O Senado argentino aprovou, por ampla maioria, o projeto de lei enviado pela presidente Cristina Kirchner ao Congresso, no final de abril, que declara de interesse público a exploração do petróleo e seus derivados no país e reestatiza a empresa YPF, antiga estatal privatizada na década de 1990.
A partir de agora 51% das ações da YPF serão retomadas pelo governo argentino, ficando este com 26,06% e as regiões produtoras com 24,99%, enquanto os 49% restantes serão de responsabilidade das províncias (estados) nos quais a empresa atua. A YPF é a líder no mercado de combustíveis na Argentina, controlando 52% da capacidade de refinamento do país e dispondo de uma rede de 1.600 postos.
De acordo com o relator do projeto, o senador Marcelo Fuentes, da Frente para a Vitória, a expropriação das ações de YPF nas mãos da Repsol “marca o início do caminho para a recuperação da soberania energética e deve necessariamente definir nossa postura frente ao resto das petroleiras”. Já para a presidente Cristina Kirchner, o objetivo da medida é alcançar a autossuficiência do país em petróleo. “A Argentina é o único país da América Latina que não maneja seus recursos naturais”. Ela também afirmou estar seguindo o exemplo de outros países que têm o controle da maioria dos seus recursos de hidrocarbonetos, como Arábia Saudita, Irã, China, Venezuela, México, Chile, Uruguai, Nigéria, Emirados Árabes Unidos, Iraque, Kuwait e Noruega.

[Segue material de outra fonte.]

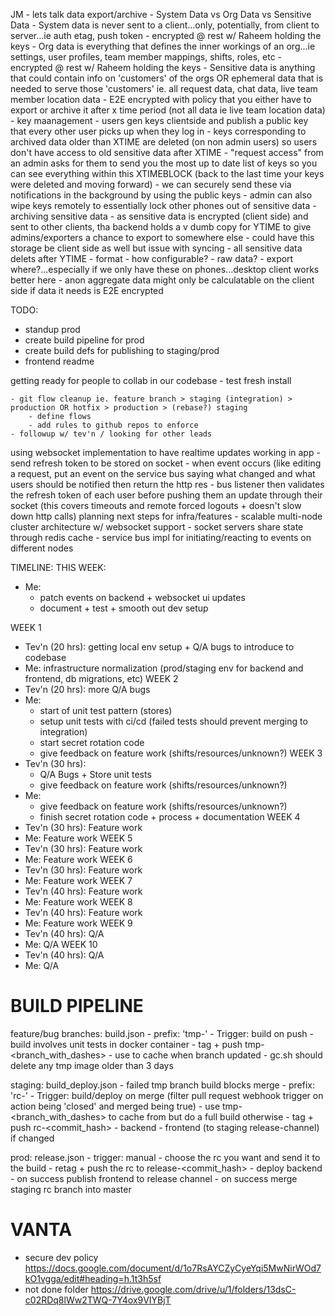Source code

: <!-- JEN MEI:
- encryption at rest (raheem holds keys so two levels of security)
- e2e encryption
    - for just chat
    - other data?
        - if users hold the keys how do they distribute/rotate them?
        - how does this restrict us being able to validate/mutate e2e encrypted payloads?...we'd have to blindly trust the api call




https://www.preveil.com
https://github.com/etesync/server
https://tatum.io/kms.html
https://github.com/keybase
https://github.com/vector-im
https://en.wikipedia.org/wiki/Shamir%27s_Secret_Sharing 
https://github.com/signalapp/libsignal-client
https://www.asterisk.org/
-->


<!-- 
People who want to help:
- Jen Mei
- diallobcode@gmail.com
- Noobianlabs@gmail.com 

Projects: 
- E2E tests
- generate userfacing documentation for the app integrated into the code
- E2E encryption chat implementation  
- exploration into solving having access to data longterm securely
-->

JM
    - lets talk data export/archive
    - System Data vs Org Data vs Sensitive Data
        - System data is never sent to a client...only, potentially, from client to server...ie auth etag, push token
            - encrypted @ rest w/ Raheem holding the keys
        - Org data is everything that defines the inner workings of an org...ie settings, user profiles, team member mappings, shifts, roles, etc
            - encrypted @ rest w/ Raheem holding the keys
        - Sensitive data is anything that could contain info on 'customers' of the orgs OR ephemeral data that is needed to serve those 'customers' ie. all request data, chat data, live team member location data
            - E2E encrypted with policy that you either have to export or archive it after x time period (not all data ie live team location data)
    - key maanagement
        - users gen keys clientside and publish a public key that every other user picks up when they log in 
        - keys corresponding to archived data older than XTIME are deleted (on non admin users) so users don't have access to old sensitive data after XTIME
        - "request access" from an admin asks for them to send you the most up to date list of keys so you can see everything within this XTIMEBLOCK (back to the last time your keys were deleted and moving forward)
            - we can securely send these via notifications in the background by using the public keys
        - admin can also wipe keys remotely to essentially lock other phones out of sensitive data
    - archiving sensitive data
        - as sensitive data is encrypted (client side) and sent to other clients, tha backend holds a v dumb copy for YTIME to give admins/exporters a chance to export to somewhere else
            - could have this storage be client side as well but issue with syncing
        - all sensitive data delets after YTIME
        - format
            - how configurable?
            - raw data?
            - export where?...especially if we only have these on phones...desktop client works better here
            - anon aggregate data might only be calculatable on the client side if data it needs is E2E encrypted
    
                


TODO: 
- standup prod
- create build pipeline for prod
- create build defs for publishing to staging/prod
- frontend readme








getting ready for people to collab in our codebase
    - test fresh install

    - git flow cleanup ie. feature branch > staging (integration) > production OR hotfix > production > (rebase?) staging
        - define flows 
        - add rules to github repos to enforce
    - followup w/ tev'n / looking for other leads
using websocket implementation to have realtime updates working in app
    - send refresh token to be stored on socket
    - when event occurs (like editing a request, put an event on the service bus
      saying what changed and what users should be notified then return the http res 
    - bus listener then validates the refresh token of each user before pushing them an update through their socket (this covers timeouts and
      remote forced logouts + doesn't slow down http calls)
planning next steps for infra/features
    - scalable multi-node cluster architecture w/ websocket support
        - socket servers share state through redis cache
        - service bus impl for initiating/reacting to events on different nodes


TIMELINE:
THIS WEEK:
- Me: 
    - patch events on backend + websocket ui updates
    - document + test + smooth out dev setup 

WEEK 1
- Tev'n (20 hrs): getting local env setup + Q/A bugs to introduce to codebase
- Me: infrastructure normalization (prod/staging env for backend and frontend, db migrations, etc)
WEEK 2
- Tev'n (20 hrs): more Q/A bugs 
- Me: 
    - start of unit test pattern (stores)
    - setup unit tests with ci/cd (failed tests should prevent merging to integration)
    - start secret rotation code
    - give feedback on feature work (shifts/resources/unknown?)
WEEK 3
- Tev'n (30 hrs): 
    - Q/A Bugs + Store unit tests
    - give feedback on feature work (shifts/resources/unknown?)
- Me: 
    - give feedback on feature work (shifts/resources/unknown?)
    - finish secret rotation code + process + documentation
WEEK 4
- Tev'n (30 hrs): Feature work
- Me: Feature work
WEEK 5
- Tev'n (30 hrs): Feature work
- Me: Feature work
WEEK 6
- Tev'n (30 hrs): Feature work
- Me: Feature work
WEEK 7
- Tev'n (40 hrs): Feature work
- Me: Feature work
WEEK 8
- Tev'n (40 hrs): Feature work
- Me: Feature work
WEEK 9
- Tev'n (40 hrs): Q/A 
- Me: Q/A
WEEK 10
- Tev'n (40 hrs): Q/A
- Me: Q/A




# BUILD PIPELINE

feature/bug branches: build.json
    - prefix: 'tmp-'
    - Trigger: build on push
        - build involves unit tests in docker container
        - tag + push tmp-<branch_with_dashes>
            - use to cache when branch updated
    - gc.sh should delete any tmp image older than 3 days
    
staging: build_deploy.json
    - failed tmp branch build blocks merge
    - prefix: 'rc-'
    - Trigger: build/deploy on merge (filter pull request webhook trigger on action being 'closed' and merged being true)
        - use tmp-<branch_with_dashes> to cache from but do a full build otherwise
        - tag + push rc-<commit_hash>
        - backend
        - frontend (to staging release-channel) if changed

prod: release.json
    - trigger: manual
    - choose the rc you want and send it to the build
    - retag + push the rc to release-<commit_hash> 
    - deploy backend
        - on success publish frontend to release channel
        - on success merge staging rc branch into master


# VANTA
- secure dev policy
https://docs.google.com/document/d/1o7RsAYCZyCyeYqi5MwNirWOd7kO1vgga/edit#heading=h.1t3h5sf
- not done folder
https://drive.google.com/drive/u/1/folders/13dsC-c02RDq8lWw2TWQ-7Y4ox9VIYBjT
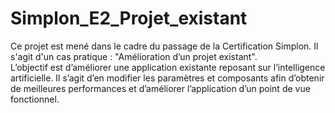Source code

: # Simplon_E2_Projet_existant

Ce projet est mené dans le cadre du passage de la Certification Simplon. Il s'agit d'un cas pratique : "Amélioration d’un projet existant".   
L’objectif est d’améliorer une application existante reposant sur l’intelligence artificielle. Il s’agit d’en modifier les paramètres et composants afin d’obtenir de meilleures performances et d’améliorer l’application d’un point de vue fonctionnel.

De fato, nenhum país soberano pode abrir mão do controle de bens e recursos estratégicos. Logo, a decisão do governo argentino não é apenas justa, mas também lógica. A YPF é a única companhia nacional de petróleo e gás do país, mas foi vendida à Repsol por apenas US$ 15 bilhões em 1999, durante a onda de privatizações que atingiu a Argentina. Desde então, a produção de petróleo e gás argentinos caiu, a exploração de novas reservas foi interrompida e o país hoje importa o produto. Somente entre 2003 e 2010, o consumo de petróleo e gás subiu 38% e 25%, respectivamente, enquanto a produção caiu 12% e 2,3% no mesmo período.
A privatização da YPF tem custado muito caro à Argentina. Estima-se que o rombo do setor este ano será de 60 bilhões de dólares (há apenas três anos o setor era superavitário). “Depois de dezessete anos, pela primeira vez em 2010, tivemos que importar gás e petróleo. Também tivemos redução no saldo comercial devido à queda nas exportações do setor, que entre 2006 e 2011 foi de 150%”, afirmou Cristina Kirchner. Como se vê, não faltaram motivos ao governo argentino para expropriar a empresa e retomar para seu controle a exploração do petróleo e gás nacionais. Aliás, qualquer governo minimamente comprometido com os interesses do país teria feito o mesmo.
Privatização da YPF demitiu 36 mil trabalhadores
Durante todos os anos em que a YPF foi uma empresa pública, os trabalhadores da estatal estavam entre os que mais possuíam direitos e conquistas trabalhistas. Contratos coletivos de trabalho altamente protecionistas e amplos direitos sociais, além de moradia, hospitais, educação, instituições de repouso e lazer eram garantidos aos trabalhadores e suas famílias. Entretanto, com o início do processo de privatização, no começo dos anos 1990 essas conquistas foram destruídas e mais de 36 mil trabalhadores foram demitidos compulsoriamente entre 1990 e 1994.
A decisão argentina de expropriar a petrolífera gerou reações dos governantes espanhóis e de grande parte dos economistas burgueses, todos ainda defensores do receituário neoliberal que levou o mundo à atual crise econômica. Para Antônio Brufau, presidente da Repsol, a expropriação de sua empresa foi, além de uma quebra de contrato, uma maneira encontrada pelo governo argentino de “esconder a crise social e econômica que o país enfrenta”. Entretanto, a razão de tanta indignação nada tem a ver com “acordos quebrados” ou coisa do tipo, uma vez que os mesmos governantes e grandes capitalistas que se levantam contra tais medidas são aqueles que todos os dias rasgam acordos e contratos trabalhistas, reduzem salários e aposentadorias e cortam verbas de serviços públicos essenciais à população. O que na verdade provoca tamanha indignação desses senhores e de seus meios de comunicação é a perda de uma teta para mamar.
A nacionalização do petróleo e do gás argentinos e os demais acontecimentos similares que observamos na América Latina, como as nacionalizações na Venezuela e Bolívia, servem de exemplo para todos os países e povos do mundo, que tiveram suas riquezas entregues nas mãos de grandes monopólios e que hoje lutam pela reconquista de sua soberania.